Оценивая нашу реальную ситуацию в плане соотношения потребностей в популярно-прикладной и собственно новой музыке, мне кажется, имело бы смысл просто констатировать очевидное и переориентировать кафедры сочинений некоторых консерваторий в сторону прикладных жанров, чем, по существу, большинство из них и занимается, не всегда, правда, это осознавая.
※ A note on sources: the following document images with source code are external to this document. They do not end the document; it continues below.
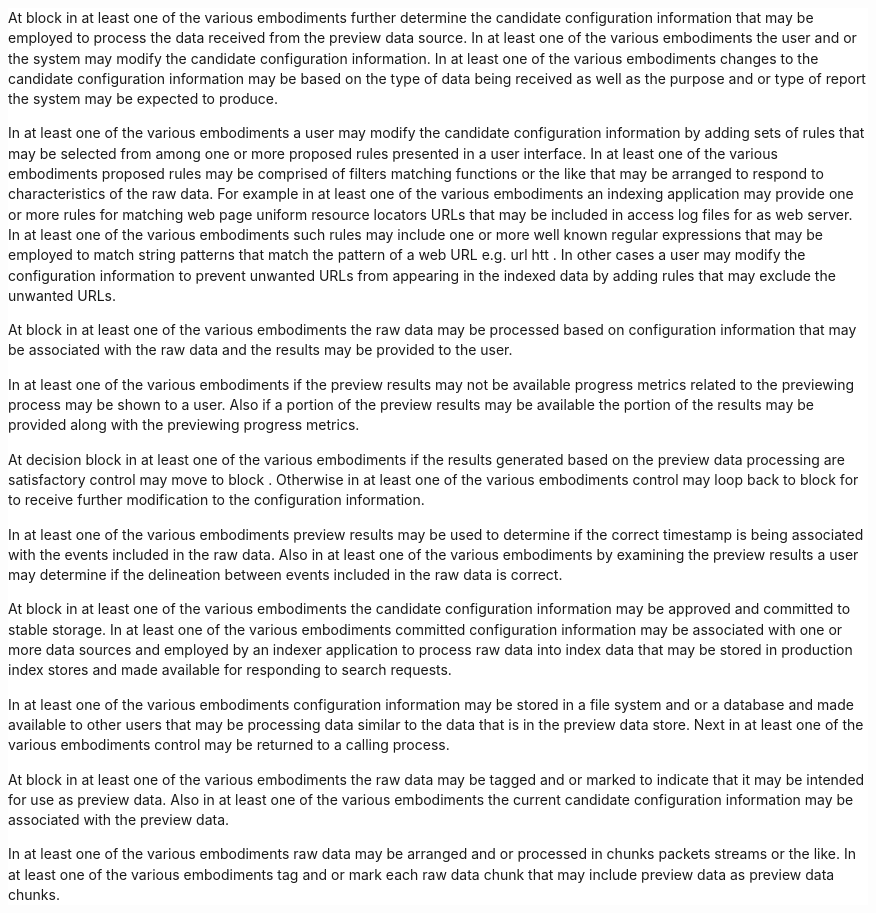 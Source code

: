 At block in at least one of the various embodiments further determine the candidate configuration information that may be employed to process the data received from the preview data source. In at least one of the various embodiments the user and or the system may modify the candidate configuration information. In at least one of the various embodiments changes to the candidate configuration information may be based on the type of data being received as well as the purpose and or type of report the system may be expected to produce.

In at least one of the various embodiments a user may modify the candidate configuration information by adding sets of rules that may be selected from among one or more proposed rules presented in a user interface. In at least one of the various embodiments proposed rules may be comprised of filters matching functions or the like that may be arranged to respond to characteristics of the raw data. For example in at least one of the various embodiments an indexing application may provide one or more rules for matching web page uniform resource locators URLs that may be included in access log files for as web server. In at least one of the various embodiments such rules may include one or more well known regular expressions that may be employed to match string patterns that match the pattern of a web URL e.g. url htt . In other cases a user may modify the configuration information to prevent unwanted URLs from appearing in the indexed data by adding rules that may exclude the unwanted URLs.

At block in at least one of the various embodiments the raw data may be processed based on configuration information that may be associated with the raw data and the results may be provided to the user.

In at least one of the various embodiments if the preview results may not be available progress metrics related to the previewing process may be shown to a user. Also if a portion of the preview results may be available the portion of the results may be provided along with the previewing progress metrics.

At decision block in at least one of the various embodiments if the results generated based on the preview data processing are satisfactory control may move to block . Otherwise in at least one of the various embodiments control may loop back to block for to receive further modification to the configuration information.

In at least one of the various embodiments preview results may be used to determine if the correct timestamp is being associated with the events included in the raw data. Also in at least one of the various embodiments by examining the preview results a user may determine if the delineation between events included in the raw data is correct.

At block in at least one of the various embodiments the candidate configuration information may be approved and committed to stable storage. In at least one of the various embodiments committed configuration information may be associated with one or more data sources and employed by an indexer application to process raw data into index data that may be stored in production index stores and made available for responding to search requests.

In at least one of the various embodiments configuration information may be stored in a file system and or a database and made available to other users that may be processing data similar to the data that is in the preview data store. Next in at least one of the various embodiments control may be returned to a calling process.

At block in at least one of the various embodiments the raw data may be tagged and or marked to indicate that it may be intended for use as preview data. Also in at least one of the various embodiments the current candidate configuration information may be associated with the preview data.

In at least one of the various embodiments raw data may be arranged and or processed in chunks packets streams or the like. In at least one of the various embodiments tag and or mark each raw data chunk that may include preview data as preview data chunks.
Музыка в кино, театре, на телевидении, в рекламе — пока она несколько ханжески рассматривается лишь на факультативных курсах консерваторий, но, на мой взгляд, бóльшая часть продукции молодых композиторов относится или, по крайней мере, тяготеет именно к этой категории.
Что же касается собственно современной неприкладной музыки и экспериментальных направлений, то эти жанры обрели бы, наконец, самодостаточный, а не проблемно-полемический статус: за них не нужно было бы бороться «прогрессистам» с «консерваторами», и они были бы осознаны как самостоятельные и очень важные линии в развитии нашего культурного пространства. И для преподавания новой музыки нам необходимо обеспечить специальную подготовку тех, кто будет этой музыке — ее теории, эстетике и истории — учить.
Здесь я хотел бы вновь вернуться к 25-летнему опыту работы центра и кафедры современной музыки Московской консерватории. На их базе, а хорошо бы в кооперации с другими творческими институциями, необходимо создать специализированный центр стажировки для преподавателей консерваторий. Мне кажется, что спецкурсы и мастер-классы по современной музыке должны пройти не только преподаватели сочинения из многих российских консерваторий, но и преподаватели смежных предметов, а также педагоги-исполнители. Главная задача предельно проста: подробней познакомиться с тем, как развивалась музыка в последние 70 лет.
Композиторский труд — это очень многосоставная, сложная, эмоционально и интеллектуально затратная работа. Написание серьезного крупного сочинения — дело не одного года. Некоторым читателям, наверное, интересно будет узнать, что профессии «композитор» в нашей стране официально не существует. У композиторов нет не то что пенсии или больничных — их труд у нас в стране вообще никак не оплачивается, если только это не прикладная музыка в театре или кино. Поэтому о современных проблемах преподавания композиции можно будет всерьез рассуждать только тогда, когда возникнут хотя бы минимальные условия для поддержки композиторского творчества и самого статуса (некогда весьма высокого) этой профессии. Пока же в России профессия композитора полностью отделена от государства, и спасение утопающих — дело рук самих утопающих.